*** Opening RECORDS PROVIDED ***
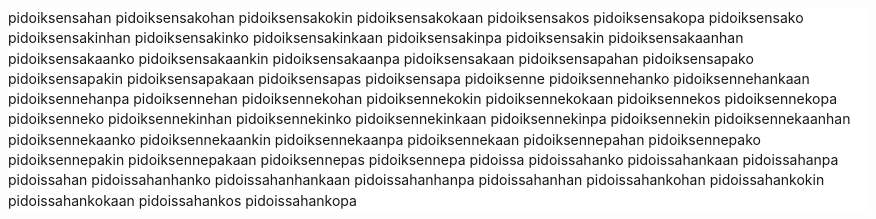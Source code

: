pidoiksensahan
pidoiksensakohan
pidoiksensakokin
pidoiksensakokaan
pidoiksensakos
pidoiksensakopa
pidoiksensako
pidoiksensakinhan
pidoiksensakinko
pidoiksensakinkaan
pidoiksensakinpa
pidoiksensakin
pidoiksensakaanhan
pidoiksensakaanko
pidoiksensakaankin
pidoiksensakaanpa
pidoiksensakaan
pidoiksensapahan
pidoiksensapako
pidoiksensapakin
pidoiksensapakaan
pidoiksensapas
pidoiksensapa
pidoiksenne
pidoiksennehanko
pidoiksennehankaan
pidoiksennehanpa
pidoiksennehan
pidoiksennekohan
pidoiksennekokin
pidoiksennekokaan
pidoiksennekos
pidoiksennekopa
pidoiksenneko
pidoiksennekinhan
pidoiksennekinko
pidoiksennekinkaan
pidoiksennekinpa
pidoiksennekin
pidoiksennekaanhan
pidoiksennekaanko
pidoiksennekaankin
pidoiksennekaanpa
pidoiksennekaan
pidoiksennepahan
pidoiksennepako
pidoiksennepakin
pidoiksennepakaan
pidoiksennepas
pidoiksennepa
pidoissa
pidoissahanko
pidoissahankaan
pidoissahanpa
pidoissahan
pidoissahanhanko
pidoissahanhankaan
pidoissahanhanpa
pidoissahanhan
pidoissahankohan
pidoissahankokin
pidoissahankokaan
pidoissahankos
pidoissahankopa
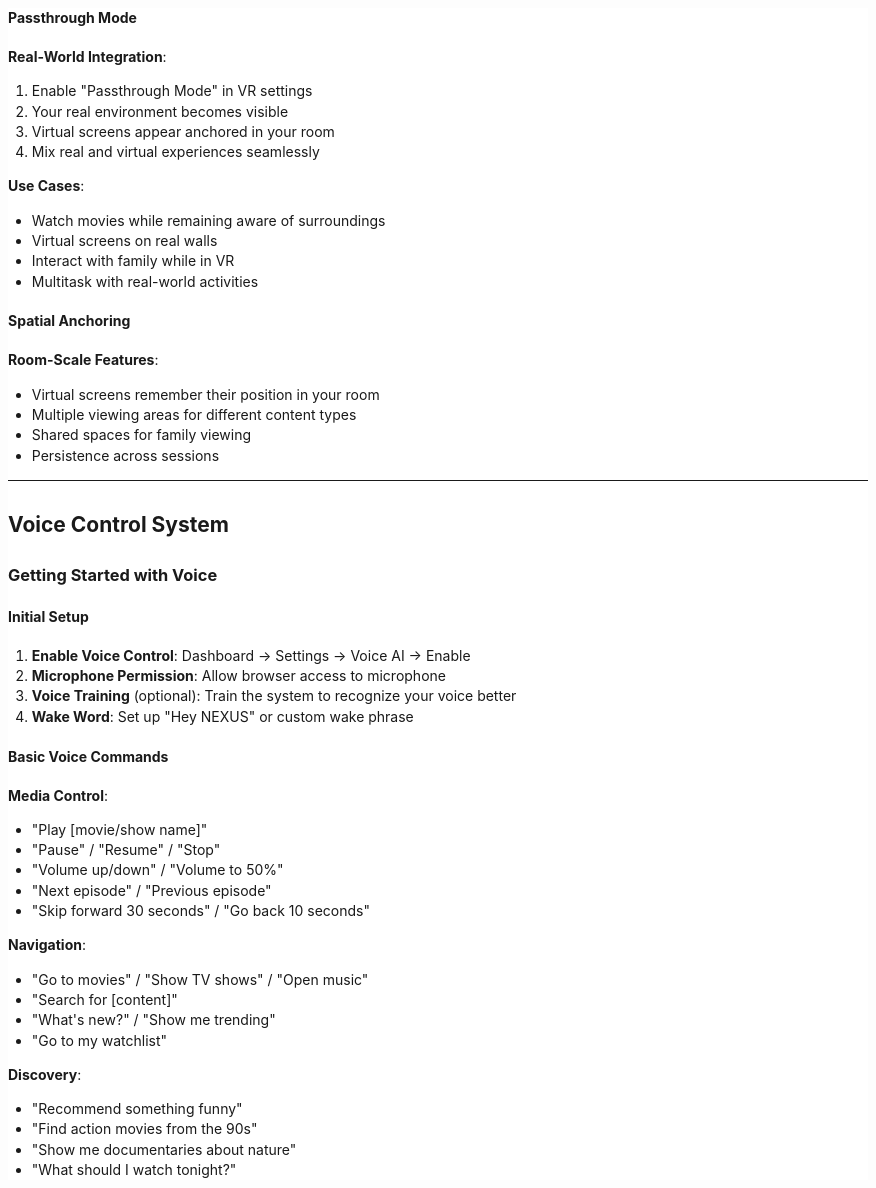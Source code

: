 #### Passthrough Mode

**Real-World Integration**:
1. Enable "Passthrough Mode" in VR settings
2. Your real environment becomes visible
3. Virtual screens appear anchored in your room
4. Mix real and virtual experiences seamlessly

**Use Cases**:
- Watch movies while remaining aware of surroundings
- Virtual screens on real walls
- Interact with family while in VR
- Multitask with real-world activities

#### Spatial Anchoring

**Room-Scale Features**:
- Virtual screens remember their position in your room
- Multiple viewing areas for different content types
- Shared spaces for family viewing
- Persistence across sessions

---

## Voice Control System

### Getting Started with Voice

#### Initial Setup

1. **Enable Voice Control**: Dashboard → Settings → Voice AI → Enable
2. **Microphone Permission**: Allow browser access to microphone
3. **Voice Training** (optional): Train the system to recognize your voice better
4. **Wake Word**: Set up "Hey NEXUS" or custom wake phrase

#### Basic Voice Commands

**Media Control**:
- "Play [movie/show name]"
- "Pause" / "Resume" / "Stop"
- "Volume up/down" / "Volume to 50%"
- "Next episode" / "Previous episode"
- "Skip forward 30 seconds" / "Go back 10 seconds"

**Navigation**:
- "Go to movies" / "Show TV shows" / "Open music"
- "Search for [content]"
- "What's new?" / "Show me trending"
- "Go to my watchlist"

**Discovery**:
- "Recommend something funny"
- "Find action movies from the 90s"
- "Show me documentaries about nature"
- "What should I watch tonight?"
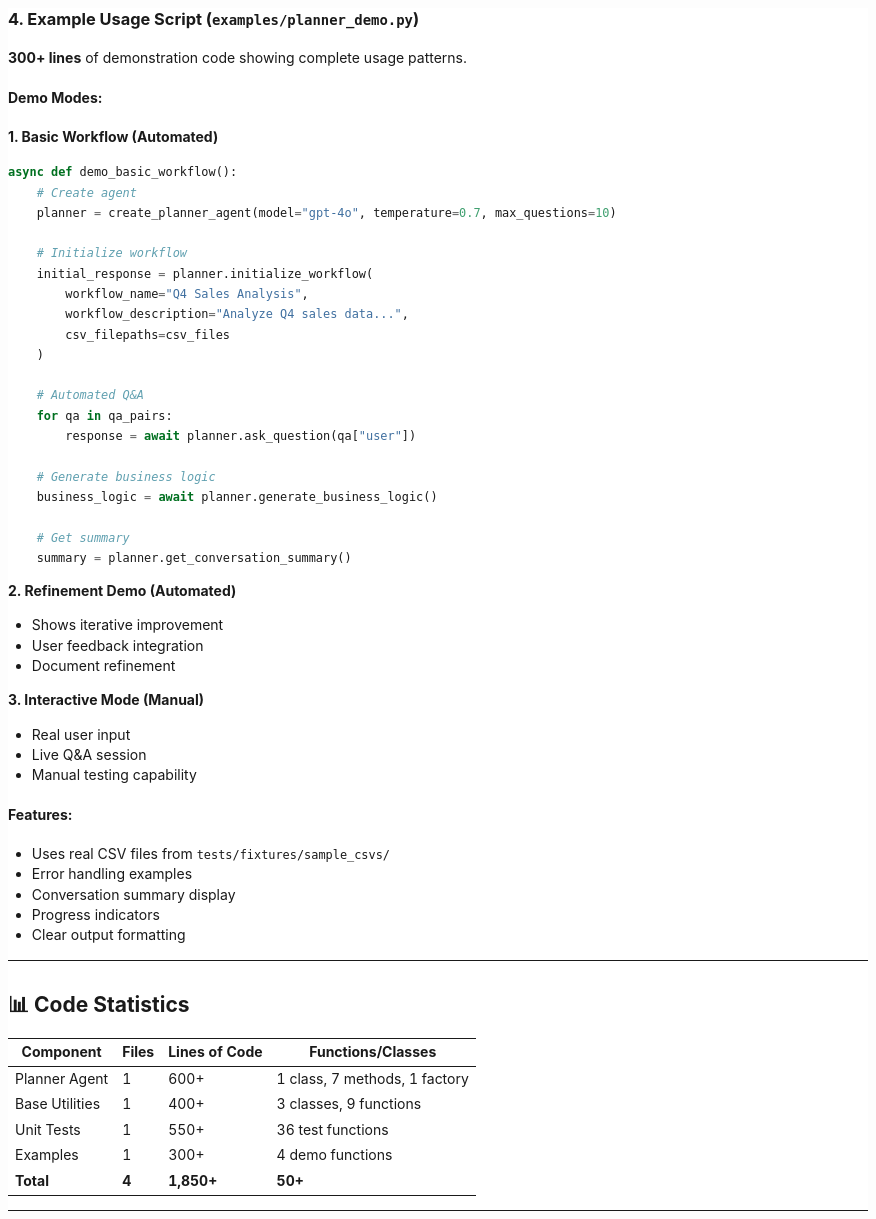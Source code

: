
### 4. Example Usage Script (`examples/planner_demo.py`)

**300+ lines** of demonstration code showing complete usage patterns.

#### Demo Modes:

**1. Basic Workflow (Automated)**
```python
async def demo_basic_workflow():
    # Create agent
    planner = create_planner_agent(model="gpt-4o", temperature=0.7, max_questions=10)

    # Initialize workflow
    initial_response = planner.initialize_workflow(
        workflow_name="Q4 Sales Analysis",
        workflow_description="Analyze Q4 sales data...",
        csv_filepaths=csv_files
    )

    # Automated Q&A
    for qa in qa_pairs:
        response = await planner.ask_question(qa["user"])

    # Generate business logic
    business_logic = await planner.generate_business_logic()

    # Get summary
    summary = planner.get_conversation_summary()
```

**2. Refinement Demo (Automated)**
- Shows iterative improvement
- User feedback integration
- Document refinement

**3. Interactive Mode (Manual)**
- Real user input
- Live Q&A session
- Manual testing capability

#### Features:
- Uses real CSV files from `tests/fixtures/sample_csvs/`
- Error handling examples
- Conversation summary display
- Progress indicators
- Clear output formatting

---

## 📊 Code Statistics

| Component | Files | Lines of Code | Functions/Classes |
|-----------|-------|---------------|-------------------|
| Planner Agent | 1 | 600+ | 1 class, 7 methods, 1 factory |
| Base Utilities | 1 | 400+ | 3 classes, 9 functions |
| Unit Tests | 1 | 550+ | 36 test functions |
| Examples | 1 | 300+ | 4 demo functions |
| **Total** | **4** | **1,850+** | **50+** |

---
*** Closing RECORDS PROVIDED ***
WHAT THE EXERCISE ASKS
The answer is the full listing above, reproduced character for character, minus its images.

ANSWER BOX
Source code

:pidoiksensahan
pidoiksensakohan
pidoiksensakokin
pidoiksensakokaan
pidoiksensakos
pidoiksensakopa
pidoiksensako
pidoiksensakinhan
pidoiksensakinko
pidoiksensakinkaan
pidoiksensakinpa
pidoiksensakin
pidoiksensakaanhan
pidoiksensakaanko
pidoiksensakaankin
pidoiksensakaanpa
pidoiksensakaan
pidoiksensapahan
pidoiksensapako
pidoiksensapakin
pidoiksensapakaan
pidoiksensapas
pidoiksensapa
pidoiksenne
pidoiksennehanko
pidoiksennehankaan
pidoiksennehanpa
pidoiksennehan
pidoiksennekohan
pidoiksennekokin
pidoiksennekokaan
pidoiksennekos
pidoiksennekopa
pidoiksenneko
pidoiksennekinhan
pidoiksennekinko
pidoiksennekinkaan
pidoiksennekinpa
pidoiksennekin
pidoiksennekaanhan
pidoiksennekaanko
pidoiksennekaankin
pidoiksennekaanpa
pidoiksennekaan
pidoiksennepahan
pidoiksennepako
pidoiksennepakin
pidoiksennepakaan
pidoiksennepas
pidoiksennepa
pidoissa
pidoissahanko
pidoissahankaan
pidoissahanpa
pidoissahan
pidoissahanhanko
pidoissahanhankaan
pidoissahanhanpa
pidoissahanhan
pidoissahankohan
pidoissahankokin
pidoissahankokaan
pidoissahankos
pidoissahankopa
Source code

: #### Passthrough Mode

**Real-World Integration**:
1. Enable "Passthrough Mode" in VR settings
2. Your real environment becomes visible
3. Virtual screens appear anchored in your room
4. Mix real and virtual experiences seamlessly

**Use Cases**:
- Watch movies while remaining aware of surroundings
- Virtual screens on real walls
- Interact with family while in VR
- Multitask with real-world activities

#### Spatial Anchoring

**Room-Scale Features**:
- Virtual screens remember their position in your room
- Multiple viewing areas for different content types
- Shared spaces for family viewing
- Persistence across sessions

---

## Voice Control System

### Getting Started with Voice

#### Initial Setup

1. **Enable Voice Control**: Dashboard → Settings → Voice AI → Enable
2. **Microphone Permission**: Allow browser access to microphone
3. **Voice Training** (optional): Train the system to recognize your voice better
4. **Wake Word**: Set up "Hey NEXUS" or custom wake phrase

#### Basic Voice Commands

**Media Control**:
- "Play [movie/show name]"
- "Pause" / "Resume" / "Stop"
- "Volume up/down" / "Volume to 50%"
- "Next episode" / "Previous episode"
- "Skip forward 30 seconds" / "Go back 10 seconds"

**Navigation**:
- "Go to movies" / "Show TV shows" / "Open music"
- "Search for [content]"
- "What's new?" / "Show me trending"
- "Go to my watchlist"

**Discovery**:
- "Recommend something funny"
- "Find action movies from the 90s"
- "Show me documentaries about nature"
- "What should I watch tonight?"
Source code

:
### 4. Example Usage Script (`examples/planner_demo.py`)

**300+ lines** of demonstration code showing complete usage patterns.

#### Demo Modes:

**1. Basic Workflow (Automated)**
```python
async def demo_basic_workflow():
    # Create agent
    planner = create_planner_agent(model="gpt-4o", temperature=0.7, max_questions=10)

    # Initialize workflow
    initial_response = planner.initialize_workflow(
        workflow_name="Q4 Sales Analysis",
        workflow_description="Analyze Q4 sales data...",
        csv_filepaths=csv_files
    )

    # Automated Q&A
    for qa in qa_pairs:
        response = await planner.ask_question(qa["user"])

    # Generate business logic
    business_logic = await planner.generate_business_logic()

    # Get summary
    summary = planner.get_conversation_summary()
```

**2. Refinement Demo (Automated)**
- Shows iterative improvement
- User feedback integration
- Document refinement

**3. Interactive Mode (Manual)**
- Real user input
- Live Q&A session
- Manual testing capability

#### Features:
- Uses real CSV files from `tests/fixtures/sample_csvs/`
- Error handling examples
- Conversation summary display
- Progress indicators
- Clear output formatting

---

## 📊 Code Statistics

| Component | Files | Lines of Code | Functions/Classes |
|-----------|-------|---------------|-------------------|
| Planner Agent | 1 | 600+ | 1 class, 7 methods, 1 factory |
| Base Utilities | 1 | 400+ | 3 classes, 9 functions |
| Unit Tests | 1 | 550+ | 36 test functions |
| Examples | 1 | 300+ | 4 demo functions |
| **Total** | **4** | **1,850+** | **50+** |

---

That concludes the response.